--- Requirement ---
Taking the listing below, restate word for word each line from the line with "đầu đoạn trích.**" to the line with "điểm: Buổi trưa", ends included, and stop there.

--- Records shown ---
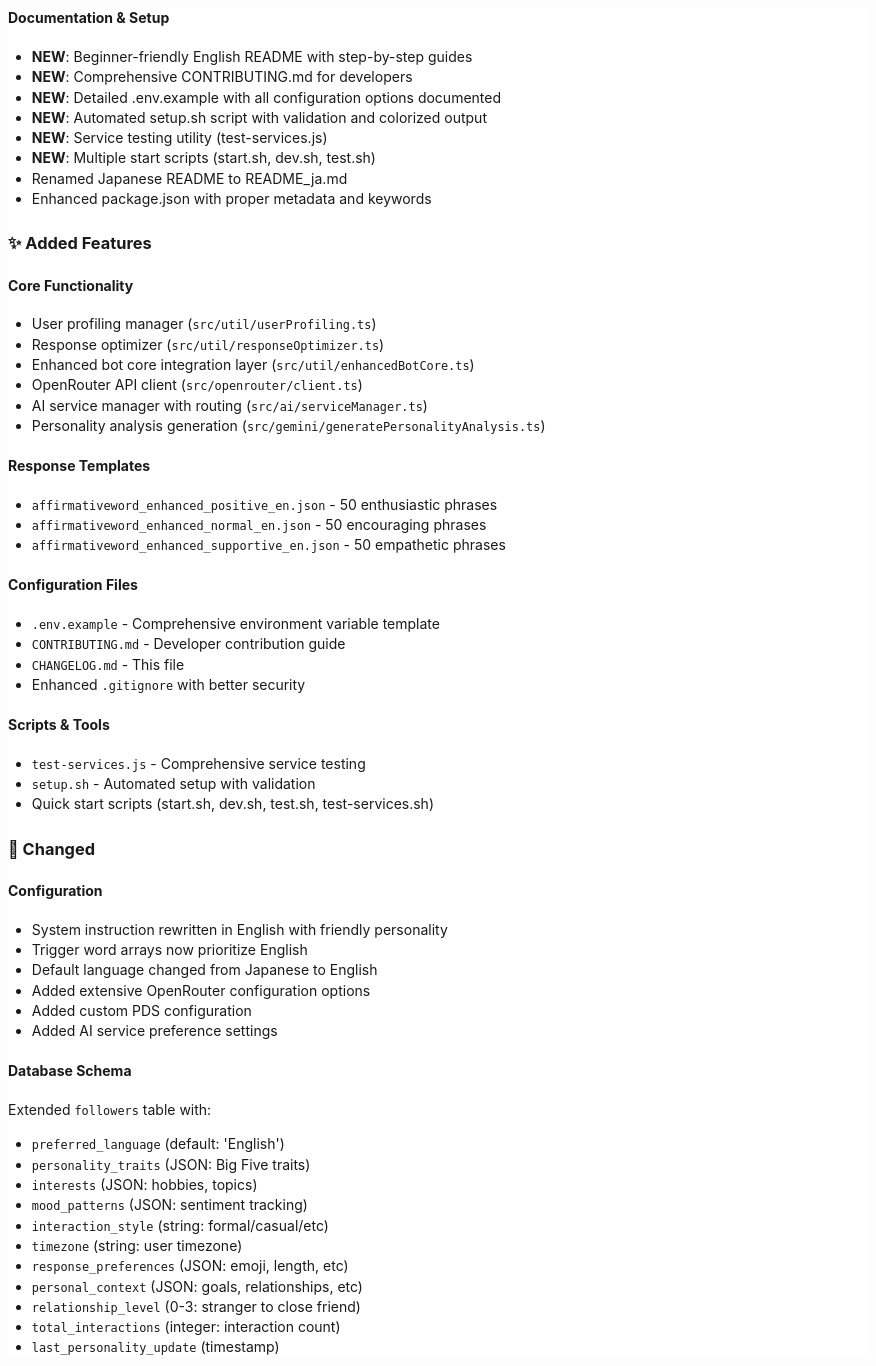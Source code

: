 #### Documentation & Setup
- **NEW**: Beginner-friendly English README with step-by-step guides
- **NEW**: Comprehensive CONTRIBUTING.md for developers
- **NEW**: Detailed .env.example with all configuration options documented
- **NEW**: Automated setup.sh script with validation and colorized output
- **NEW**: Service testing utility (test-services.js)
- **NEW**: Multiple start scripts (start.sh, dev.sh, test.sh)
- Renamed Japanese README to README_ja.md
- Enhanced package.json with proper metadata and keywords

### ✨ Added Features

#### Core Functionality
- User profiling manager (`src/util/userProfiling.ts`)
- Response optimizer (`src/util/responseOptimizer.ts`)
- Enhanced bot core integration layer (`src/util/enhancedBotCore.ts`)
- OpenRouter API client (`src/openrouter/client.ts`)
- AI service manager with routing (`src/ai/serviceManager.ts`)
- Personality analysis generation (`src/gemini/generatePersonalityAnalysis.ts`)

#### Response Templates
- `affirmativeword_enhanced_positive_en.json` - 50 enthusiastic phrases
- `affirmativeword_enhanced_normal_en.json` - 50 encouraging phrases
- `affirmativeword_enhanced_supportive_en.json` - 50 empathetic phrases

#### Configuration Files
- `.env.example` - Comprehensive environment variable template
- `CONTRIBUTING.md` - Developer contribution guide
- `CHANGELOG.md` - This file
- Enhanced `.gitignore` with better security

#### Scripts & Tools
- `test-services.js` - Comprehensive service testing
- `setup.sh` - Automated setup with validation
- Quick start scripts (start.sh, dev.sh, test.sh, test-services.sh)

### 🔄 Changed

#### Configuration
- System instruction rewritten in English with friendly personality
- Trigger word arrays now prioritize English
- Default language changed from Japanese to English
- Added extensive OpenRouter configuration options
- Added custom PDS configuration
- Added AI service preference settings

#### Database Schema
Extended `followers` table with:
- `preferred_language` (default: 'English')
- `personality_traits` (JSON: Big Five traits)
- `interests` (JSON: hobbies, topics)
- `mood_patterns` (JSON: sentiment tracking)
- `interaction_style` (string: formal/casual/etc)
- `timezone` (string: user timezone)
- `response_preferences` (JSON: emoji, length, etc)
- `personal_context` (JSON: goals, relationships, etc)
- `relationship_level` (0-3: stranger to close friend)
- `total_interactions` (integer: interaction count)
- `last_personality_update` (timestamp)
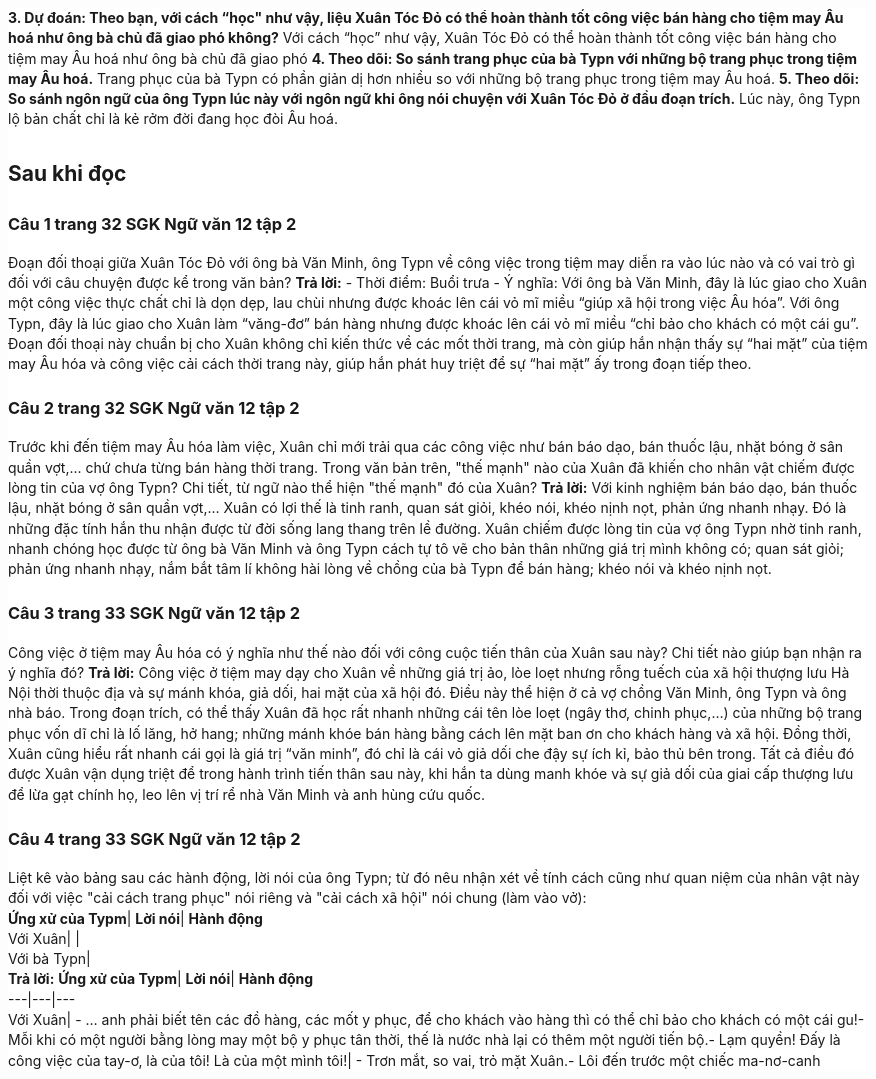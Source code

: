 **3\. Dự đoán: Theo bạn, với cách “học" như vậy, liệu Xuân Tóc Đỏ có thể hoàn thành tốt công việc bán hàng cho tiệm may Âu hoá như ông bà chủ đã giao phó không?**
Với cách “học” như vậy, Xuân Tóc Đỏ có thể hoàn thành tốt công việc bán hàng cho tiệm may Âu hoá như ông bà chủ đã giao phó
**4\. Theo dõi: So sánh trang phục của bà Typn với những bộ trang phục trong tiệm may Âu hoá.**
Trang phục của bà Typn có phần giản dị hơn nhiều so với những bộ trang phục trong tiệm may Âu hoá.
**5\. Theo dõi: So sánh ngôn ngữ của ông Typn lúc này với ngôn ngữ khi ông nói chuyện với Xuân Tóc Đỏ ở đầu đoạn trích.**
Lúc này, ông Typn lộ bản chất chỉ là kẻ rởm đời đang học đòi Âu hoá.
## Sau khi đọc
### Câu 1 trang 32 SGK Ngữ văn 12 tập 2
Đoạn đối thoại giữa Xuân Tóc Đỏ với ông bà Văn Minh, ông Typn về công việc trong tiệm may diễn ra vào lúc nào và có vai trò gì đối với câu chuyện được kể trong văn bản?
**Trả lời:**
\- Thời điểm: Buổi trưa
\- Ý nghĩa: Với ông bà Văn Minh, đây là lúc giao cho Xuân một công việc thực chất chỉ là dọn dẹp, lau chùi nhưng được khoác lên cái vỏ mĩ miều “giúp xã hội trong việc Âu hóa”. Với ông Typn, đây là lúc giao cho Xuân làm “văng-đơ” bán hàng nhưng được khoác lên cái vỏ mĩ miều “chỉ bảo cho khách có một cái gu”. Đoạn đối thoại này chuẩn bị cho Xuân không chỉ kiến thức về các mốt thời trang, mà còn giúp hắn nhận thấy sự “hai mặt” của tiệm may Âu hóa và công việc cải cách thời trang này, giúp hắn phát huy triệt để sự “hai mặt” ấy trong đoạn tiếp theo.
### Câu 2 trang 32 SGK Ngữ văn 12 tập 2
Trước khi đến tiệm may Âu hóa làm việc, Xuân chỉ mới trải qua các công việc như bán báo dạo, bán thuốc lậu, nhặt bóng ở sân quần vợt,... chứ chưa từng bán hàng thời trang. Trong văn bản trên, "thế mạnh" nào của Xuân đã khiến cho nhân vật chiếm được lòng tin của vợ ông Typn? Chi tiết, từ ngữ nào thể hiện "thế mạnh" đó của Xuân?
**Trả lời:**
Với kinh nghiệm bán báo dạo, bán thuốc lậu, nhặt bóng ở sân quần vợt,… Xuân có lợi thế là tinh ranh, quan sát giỏi, khéo nói, khéo nịnh nọt, phản ứng nhanh nhạy. Đó là những đặc tính hắn thu nhận được từ đời sống lang thang trên lề đường.
Xuân chiếm được lòng tin của vợ ông Typn nhờ tinh ranh, nhanh chóng học được từ ông bà Văn Minh và ông Typn cách tự tô vẽ cho bản thân những giá trị mình không có; quan sát giỏi; phản ứng nhanh nhạy, nắm bắt tâm lí không hài lòng về chồng của bà Typn để bán hàng; khéo nói và khéo nịnh nọt.
### Câu 3 trang 33 SGK Ngữ văn 12 tập 2
Công việc ở tiệm may Âu hóa có ý nghĩa như thế nào đối với công cuộc tiến thân của Xuân sau này? Chi tiết nào giúp bạn nhận ra ý nghĩa đó?
**Trả lời:**
Công việc ở tiệm may dạy cho Xuân về những giá trị ảo, lòe loẹt nhưng rỗng tuếch của xã hội thượng lưu Hà Nội thời thuộc địa và sự mánh khóa, giả dối, hai mặt của xã hội đó. Điều này thể hiện ở cả vợ chồng Văn Minh, ông Typn và ông nhà báo.
Trong đoạn trích, có thể thấy Xuân đã học rất nhanh những cái tên lòe loẹt \(ngây thơ, chinh phục,…\) của những bộ trang phục vốn dĩ chỉ là lố lăng, hở hang; những mánh khóe bán hàng bằng cách lên mặt ban ơn cho khách hàng và xã hội. Đồng thời, Xuân cũng hiểu rất nhanh cái gọi là giá trị “văn minh”, đó chỉ là cái vỏ giả dối che đậy sự ích kỉ, bảo thủ bên trong. Tất cả điều đó được Xuân vận dụng triệt để trong hành trình tiến thân sau này, khi hắn ta dùng manh khóe và sự giả dối của giai cấp thượng lưu để lừa gạt chính họ, leo lên vị trí rể nhà Văn Minh và anh hùng cứu quốc.
### Câu 4 trang 33 SGK Ngữ văn 12 tập 2
Liệt kê vào bảng sau các hành động, lời nói của ông Typn; từ đó nêu nhận xét về tính cách cũng như quan niệm của nhân vật này đối với việc "cải cách trang phục" nói riêng và "cải cách xã hội" nói chung \(làm vào vở\):  
**Ứng xử của Typm**| **Lời nói**| **Hành động**  
Với Xuân| |   
Với bà Typn|   
**Trả lời:**
**Ứng xử của Typm**| **Lời nói**| **Hành động**  
---|---|---  
Với Xuân| \- … anh phải biết tên các đồ hàng, các mốt y phục, để cho khách vào hàng thì có thể chỉ bảo cho khách có một cái gu\!\- Mỗi khi có một người bằng lòng may một bộ y phục tân thời, thế là nước nhà lại có thêm một người tiến bộ.\- Lạm quyền\! Đấy là công việc của tay-ơ, là của tôi\! Là của một mình tôi\!| \- Trơn mắt, so vai, trỏ mặt Xuân.\- Lôi đến trước một chiếc ma-nơ-canh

--- Expected answer ---
**5\. Theo dõi: So sánh ngôn ngữ của ông Typn lúc này với ngôn ngữ khi ông nói chuyện với Xuân Tóc Đỏ ở đầu đoạn trích.**
Lúc này, ông Typn lộ bản chất chỉ là kẻ rởm đời đang học đòi Âu hoá.
## Sau khi đọc
### Câu 1 trang 32 SGK Ngữ văn 12 tập 2
Đoạn đối thoại giữa Xuân Tóc Đỏ với ông bà Văn Minh, ông Typn về công việc trong tiệm may diễn ra vào lúc nào và có vai trò gì đối với câu chuyện được kể trong văn bản?
**Trả lời:**
\- Thời điểm: Buổi trưa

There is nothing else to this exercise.